● **Exercise details**: Lines before the one containing "P_\lambda^\perp \Lambda_1 P_\lambda)\\" are left out; output the rest of the data exactly, through the final line.

● **Available records**:
══════════════════════════════

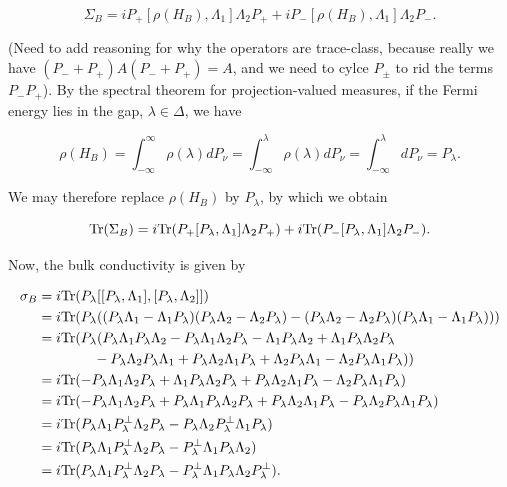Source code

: \documentclass[12pt, letterpaper]{article}
\begin{document}
\[\Sigma_B = iP_+[\rho(H_B),\Lambda_1]\Lambda_2P_+ + iP_-[\rho(H_B),\Lambda_1]\Lambda_2P_-.\]

(Need to add reasoning for why the operators are trace-class, because really we have $(P_-+P_+)A(P_-+P_+)=A$, and we need to cylce $P_\pm$ to rid the terms $P_-P_+$). By the spectral theorem for projection-valued measures, if the Fermi energy lies in the gap, $\lambda \in \Delta$, we have

\[ \rho(H_B) = \int_{-\infty}^\infty \rho(\lambda) dP_\nu = \int_{-\infty}^\lambda \rho(\lambda) dP_\nu = \int_{-\infty}^\lambda dP_\nu = P_\lambda.\]

We may therefore replace $\rho(H_B)$ by $P_\lambda$, by which we obtain

\[\text{Tr}(\Sigma_B) = i\text{Tr}(P_+[P_\lambda,\Lambda_1]\Lambda_2P_+) + i\text{Tr}(P_-[P_\lambda,\Lambda_1]\Lambda_2P_-).\]

Now, the bulk conductivity is given by

\[\begin{aligned}
\sigma_B &= i\text{Tr}(P_\lambda [[P_\lambda, \Lambda_1],[P_\lambda,\Lambda_2]])\\
&= i\text{Tr}(P_\lambda ((P_\lambda \Lambda_1-\Lambda_1P_\lambda)(P_\lambda\Lambda_2 - \Lambda_2P_\lambda) - (P_\lambda\Lambda_2 - \Lambda_2P_\lambda)(P_\lambda\Lambda_1-\Lambda_1P_\lambda)))\\
&= i\text{Tr}(P_\lambda(P_\lambda\Lambda_1P_\lambda\Lambda_2 - P_\lambda\Lambda_1\Lambda_2 P_\lambda - \Lambda_1P_\lambda\Lambda_2 + \Lambda_1P_\lambda\Lambda_2P_\lambda \\
&\quad\quad\quad\quad - P_\lambda\Lambda_2P_\lambda\Lambda_1 + P_\lambda\Lambda_2\Lambda_1P_\lambda + \Lambda_2P_\lambda\Lambda_1 - \Lambda_2P_\lambda\Lambda_1P_\lambda))\\
&= i\text{Tr}(- P_\lambda\Lambda_1\Lambda_2 P_\lambda + \Lambda_1P_\lambda\Lambda_2P_\lambda + P_\lambda\Lambda_2\Lambda_1P_\lambda - \Lambda_2P_\lambda\Lambda_1P_\lambda)\\
&= i\text{Tr}(- P_\lambda\Lambda_1\Lambda_2 P_\lambda + P_\lambda\Lambda_1P_\lambda\Lambda_2P_\lambda + P_\lambda\Lambda_2\Lambda_1P_\lambda - P_\lambda\Lambda_2P_\lambda\Lambda_1P_\lambda)\\
&= i\text{Tr}(P_\lambda\Lambda_1 P_\lambda^\perp \Lambda_2P_\lambda - P_\lambda\Lambda_2 P_\lambda^\perp \Lambda_1 P_\lambda)\\
&= i\text{Tr}(P_\lambda\Lambda_1 P_\lambda^\perp \Lambda_2P_\lambda -  P_\lambda^\perp \Lambda_1 P_\lambda\Lambda_2)\\
&= i\text{Tr}(P_\lambda\Lambda_1 P_\lambda^\perp \Lambda_2P_\lambda -  P_\lambda^\perp \Lambda_1 P_\lambda\Lambda_2P_\lambda^\perp).
\end{aligned}\]
\end{document}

══════════════════════════════

● **Completed exercise**:
&= i\text{Tr}(P_\lambda\Lambda_1 P_\lambda^\perp \Lambda_2P_\lambda - P_\lambda\Lambda_2 P_\lambda^\perp \Lambda_1 P_\lambda)\\
&= i\text{Tr}(P_\lambda\Lambda_1 P_\lambda^\perp \Lambda_2P_\lambda -  P_\lambda^\perp \Lambda_1 P_\lambda\Lambda_2)\\
&= i\text{Tr}(P_\lambda\Lambda_1 P_\lambda^\perp \Lambda_2P_\lambda -  P_\lambda^\perp \Lambda_1 P_\lambda\Lambda_2P_\lambda^\perp).
\end{aligned}\]
\end{document}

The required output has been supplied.